Task directions: Only an exact copy of the entries, stripped of pictures, will serve as the answer.

Exercise data:
● ● ● ● ● ● ●

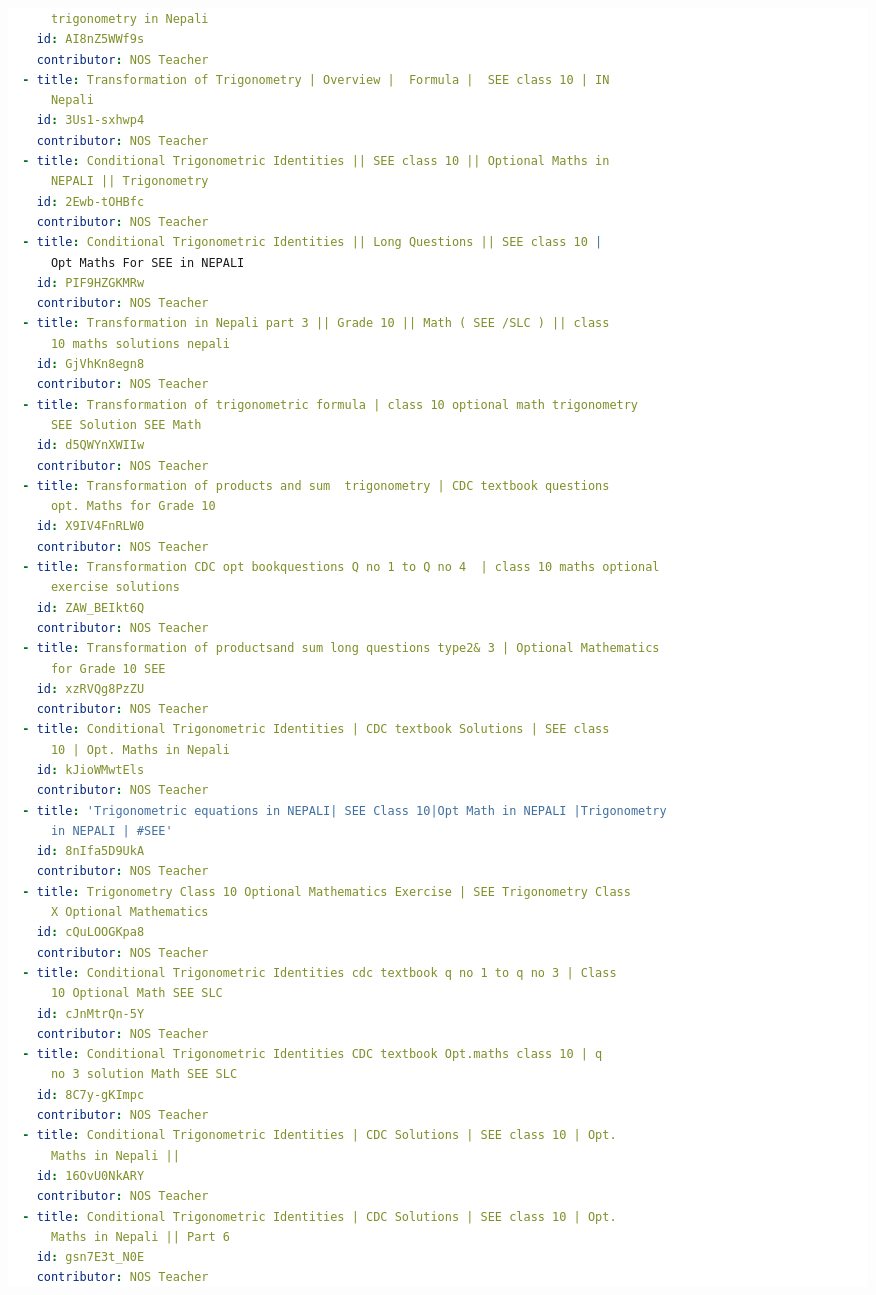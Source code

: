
 ```yaml
      trigonometry in Nepali
    id: AI8nZ5WWf9s
    contributor: NOS Teacher
  - title: Transformation of Trigonometry | Overview |  Formula |  SEE class 10 | IN
      Nepali
    id: 3Us1-sxhwp4
    contributor: NOS Teacher
  - title: Conditional Trigonometric Identities || SEE class 10 || Optional Maths in
      NEPALI || Trigonometry
    id: 2Ewb-tOHBfc
    contributor: NOS Teacher
  - title: Conditional Trigonometric Identities || Long Questions || SEE class 10 |
      Opt Maths For SEE in NEPALI
    id: PIF9HZGKMRw
    contributor: NOS Teacher
  - title: Transformation in Nepali part 3 || Grade 10 || Math ( SEE /SLC ) || class
      10 maths solutions nepali
    id: GjVhKn8egn8
    contributor: NOS Teacher
  - title: Transformation of trigonometric formula | class 10 optional math trigonometry
      SEE Solution SEE Math
    id: d5QWYnXWIIw
    contributor: NOS Teacher
  - title: Transformation of products and sum  trigonometry | CDC textbook questions
      opt. Maths for Grade 10
    id: X9IV4FnRLW0
    contributor: NOS Teacher
  - title: Transformation CDC opt bookquestions Q no 1 to Q no 4  | class 10 maths optional
      exercise solutions
    id: ZAW_BEIkt6Q
    contributor: NOS Teacher
  - title: Transformation of productsand sum long questions type2& 3 | Optional Mathematics
      for Grade 10 SEE
    id: xzRVQg8PzZU
    contributor: NOS Teacher
  - title: Conditional Trigonometric Identities | CDC textbook Solutions | SEE class
      10 | Opt. Maths in Nepali
    id: kJioWMwtEls
    contributor: NOS Teacher
  - title: 'Trigonometric equations in NEPALI| SEE Class 10|Opt Math in NEPALI |Trigonometry
      in NEPALI | #SEE'
    id: 8nIfa5D9UkA
    contributor: NOS Teacher
  - title: Trigonometry Class 10 Optional Mathematics Exercise | SEE Trigonometry Class
      X Optional Mathematics
    id: cQuLOOGKpa8
    contributor: NOS Teacher
  - title: Conditional Trigonometric Identities cdc textbook q no 1 to q no 3 | Class
      10 Optional Math SEE SLC
    id: cJnMtrQn-5Y
    contributor: NOS Teacher
  - title: Conditional Trigonometric Identities CDC textbook Opt.maths class 10 | q
      no 3 solution Math SEE SLC
    id: 8C7y-gKImpc
    contributor: NOS Teacher
  - title: Conditional Trigonometric Identities | CDC Solutions | SEE class 10 | Opt.
      Maths in Nepali ||
    id: 16OvU0NkARY
    contributor: NOS Teacher
  - title: Conditional Trigonometric Identities | CDC Solutions | SEE class 10 | Opt.
      Maths in Nepali || Part 6
    id: gsn7E3t_N0E
    contributor: NOS Teacher
```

● ● ● ● ● ● ●

Solution:
Source code

:
 ```yaml
      trigonometry in Nepali
    id: AI8nZ5WWf9s
    contributor: NOS Teacher
  - title: Transformation of Trigonometry | Overview |  Formula |  SEE class 10 | IN
      Nepali
    id: 3Us1-sxhwp4
    contributor: NOS Teacher
  - title: Conditional Trigonometric Identities || SEE class 10 || Optional Maths in
      NEPALI || Trigonometry
    id: 2Ewb-tOHBfc
    contributor: NOS Teacher
  - title: Conditional Trigonometric Identities || Long Questions || SEE class 10 |
      Opt Maths For SEE in NEPALI
    id: PIF9HZGKMRw
    contributor: NOS Teacher
  - title: Transformation in Nepali part 3 || Grade 10 || Math ( SEE /SLC ) || class
      10 maths solutions nepali
    id: GjVhKn8egn8
    contributor: NOS Teacher
  - title: Transformation of trigonometric formula | class 10 optional math trigonometry
      SEE Solution SEE Math
    id: d5QWYnXWIIw
    contributor: NOS Teacher
  - title: Transformation of products and sum  trigonometry | CDC textbook questions
      opt. Maths for Grade 10
    id: X9IV4FnRLW0
    contributor: NOS Teacher
  - title: Transformation CDC opt bookquestions Q no 1 to Q no 4  | class 10 maths optional
      exercise solutions
    id: ZAW_BEIkt6Q
    contributor: NOS Teacher
  - title: Transformation of productsand sum long questions type2& 3 | Optional Mathematics
      for Grade 10 SEE
    id: xzRVQg8PzZU
    contributor: NOS Teacher
  - title: Conditional Trigonometric Identities | CDC textbook Solutions | SEE class
      10 | Opt. Maths in Nepali
    id: kJioWMwtEls
    contributor: NOS Teacher
  - title: 'Trigonometric equations in NEPALI| SEE Class 10|Opt Math in NEPALI |Trigonometry
      in NEPALI | #SEE'
    id: 8nIfa5D9UkA
    contributor: NOS Teacher
  - title: Trigonometry Class 10 Optional Mathematics Exercise | SEE Trigonometry Class
      X Optional Mathematics
    id: cQuLOOGKpa8
    contributor: NOS Teacher
  - title: Conditional Trigonometric Identities cdc textbook q no 1 to q no 3 | Class
      10 Optional Math SEE SLC
    id: cJnMtrQn-5Y
    contributor: NOS Teacher
  - title: Conditional Trigonometric Identities CDC textbook Opt.maths class 10 | q
      no 3 solution Math SEE SLC
    id: 8C7y-gKImpc
    contributor: NOS Teacher
  - title: Conditional Trigonometric Identities | CDC Solutions | SEE class 10 | Opt.
      Maths in Nepali ||
    id: 16OvU0NkARY
    contributor: NOS Teacher
  - title: Conditional Trigonometric Identities | CDC Solutions | SEE class 10 | Opt.
      Maths in Nepali || Part 6
    id: gsn7E3t_N0E
    contributor: NOS Teacher
```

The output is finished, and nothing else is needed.